[Start of section]
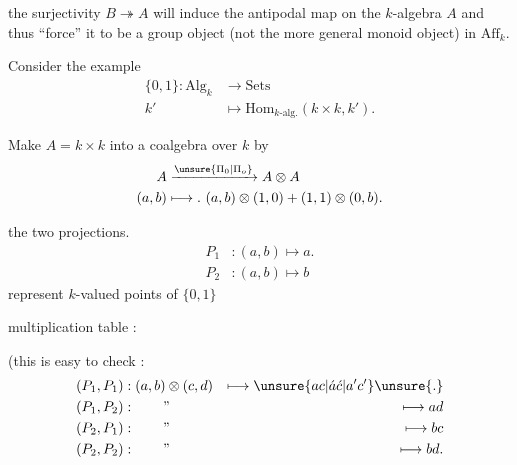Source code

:
the surjectivity $B\twoheadrightarrow A$ will induce the antipodal map on the $k$-algebra $A$ and thus ``force'' it to be a group object (not the more general monoid object) in $\mathrm{Aff}_k$.

Consider the example
\[
\begin{aligned}
\{0,1\}: \mathrm{Alg}_k&\longrightarrow\mathrm{Sets}\\
k'&\longmapsto\mathrm{Hom}_{k\text{-alg}.}(k\times k,k').
\end{aligned}
\]

Make $A=k\times k$ into a coalgebra over $k$ by
\[
\begin{aligned}
 A&\xrightarrow{\unsure{\Pi_0|\Pi_o}}A\otimes A\\
 (a,b)&\longmapsto.\ (a,b)\otimes(1,0)+(1,1)\otimes(0,b).
\end{aligned}
\]

the two projections.
\[
\begin{aligned}
P_1 &: (a,b)\longmapsto a.\\
P_2 &: (a,b)\longmapsto b
\end{aligned}
\]
represent $k$-valued points of $\{0,1\}$

multiplication table :

(this is easy to check :
\[
\begin{aligned}
(P_1,P_1)&:(a,b)\otimes(c,d)&\longmapsto\unsure{ac|\acute a\acute c|a'c'}\unsure{.}\\
(P_1,P_2)&:\qquad\text{\rq\rq}&\longmapsto ad\\
(P_2,P_1)&:\qquad\text{\rq\rq}&\longmapsto bc\\
(P_2,P_2)&:\qquad\text{\rq\rq}&\longmapsto bd.
\end{aligned}
\]
\clearpage
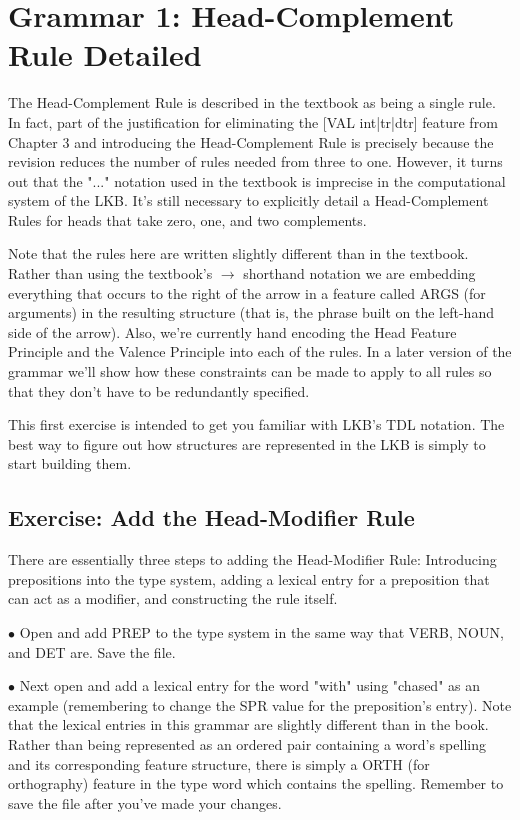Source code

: 
\section{Grammar 1: Head-Complement Rule Detailed}

The Head-Complement Rule is described in the textbook as being a single rule. In fact, part of the justification for eliminating the [VAL int|tr|dtr] feature from Chapter 3 and introducing the Head-Complement Rule is precisely because the revision reduces the number of rules needed from three to one.  However, it turns out that the "..." notation used in the textbook is imprecise in the computational system of the LKB.  It's still necessary to explicitly detail a Head-Complement Rules for heads that take zero, one, and two complements.

Note that the rules here are written slightly different than in the textbook.  Rather than using the textbook's $\rightarrow$ shorthand notation we are embedding everything that occurs to the right of the arrow in a feature called ARGS (for arguments) in the resulting structure (that is, the phrase built on the left-hand side of the arrow).  Also, we're currently hand encoding the Head Feature Principle and the Valence Principle into each of the rules.  In a later version of the grammar we'll show how these constraints can be made to apply to all rules so that they don't have to be redundantly specified. 

This first exercise is intended to get you familiar with LKB's TDL notation.  The best way to figure out how structures are represented in the LKB is simply to start building them.



\subsection{Exercise: Add the Head-Modifier Rule}

There are essentially three steps to adding the Head-Modifier Rule: Introducing prepositions into the type system, adding a lexical entry for a preposition that can act as a modifier, and constructing the rule itself.

$\bullet$ Open  and add PREP to the type system in the same way that VERB, NOUN, and DET are.  Save the file.

$\bullet$ Next open  and add a lexical entry for the word "with" using "chased" as an example (remembering to change the SPR value for the preposition's entry).  Note that the lexical entries in this grammar are slightly different than in the book.  Rather than being represented as an ordered pair containing a word's spelling and its corresponding feature structure, there is simply a ORTH (for orthography) feature in the type word which contains the spelling.  Remember to save the file after you've made your changes.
[End of section]
● **About this exercise**: Copy the listing above in full and exactly, but omit each picture that it holds.

● **Exercise solution**:
Source code

:
the surjectivity $B\twoheadrightarrow A$ will induce the antipodal map on the $k$-algebra $A$ and thus ``force'' it to be a group object (not the more general monoid object) in $\mathrm{Aff}_k$.

Consider the example
\[
\begin{aligned}
\{0,1\}: \mathrm{Alg}_k&\longrightarrow\mathrm{Sets}\\
k'&\longmapsto\mathrm{Hom}_{k\text{-alg}.}(k\times k,k').
\end{aligned}
\]

Make $A=k\times k$ into a coalgebra over $k$ by
\[
\begin{aligned}
 A&\xrightarrow{\unsure{\Pi_0|\Pi_o}}A\otimes A\\
 (a,b)&\longmapsto.\ (a,b)\otimes(1,0)+(1,1)\otimes(0,b).
\end{aligned}
\]

the two projections.
\[
\begin{aligned}
P_1 &: (a,b)\longmapsto a.\\
P_2 &: (a,b)\longmapsto b
\end{aligned}
\]
represent $k$-valued points of $\{0,1\}$

multiplication table :

(this is easy to check :
\[
\begin{aligned}
(P_1,P_1)&:(a,b)\otimes(c,d)&\longmapsto\unsure{ac|\acute a\acute c|a'c'}\unsure{.}\\
(P_1,P_2)&:\qquad\text{\rq\rq}&\longmapsto ad\\
(P_2,P_1)&:\qquad\text{\rq\rq}&\longmapsto bc\\
(P_2,P_2)&:\qquad\text{\rq\rq}&\longmapsto bd.
\end{aligned}
\]
\clearpage
Source code

: 
\section{Grammar 1: Head-Complement Rule Detailed}

The Head-Complement Rule is described in the textbook as being a single rule. In fact, part of the justification for eliminating the [VAL int|tr|dtr] feature from Chapter 3 and introducing the Head-Complement Rule is precisely because the revision reduces the number of rules needed from three to one.  However, it turns out that the "..." notation used in the textbook is imprecise in the computational system of the LKB.  It's still necessary to explicitly detail a Head-Complement Rules for heads that take zero, one, and two complements.

Note that the rules here are written slightly different than in the textbook.  Rather than using the textbook's $\rightarrow$ shorthand notation we are embedding everything that occurs to the right of the arrow in a feature called ARGS (for arguments) in the resulting structure (that is, the phrase built on the left-hand side of the arrow).  Also, we're currently hand encoding the Head Feature Principle and the Valence Principle into each of the rules.  In a later version of the grammar we'll show how these constraints can be made to apply to all rules so that they don't have to be redundantly specified. 

This first exercise is intended to get you familiar with LKB's TDL notation.  The best way to figure out how structures are represented in the LKB is simply to start building them.



\subsection{Exercise: Add the Head-Modifier Rule}

There are essentially three steps to adding the Head-Modifier Rule: Introducing prepositions into the type system, adding a lexical entry for a preposition that can act as a modifier, and constructing the rule itself.

$\bullet$ Open  and add PREP to the type system in the same way that VERB, NOUN, and DET are.  Save the file.

$\bullet$ Next open  and add a lexical entry for the word "with" using "chased" as an example (remembering to change the SPR value for the preposition's entry).  Note that the lexical entries in this grammar are slightly different than in the book.  Rather than being represented as an ordered pair containing a word's spelling and its corresponding feature structure, there is simply a ORTH (for orthography) feature in the type word which contains the spelling.  Remember to save the file after you've made your changes.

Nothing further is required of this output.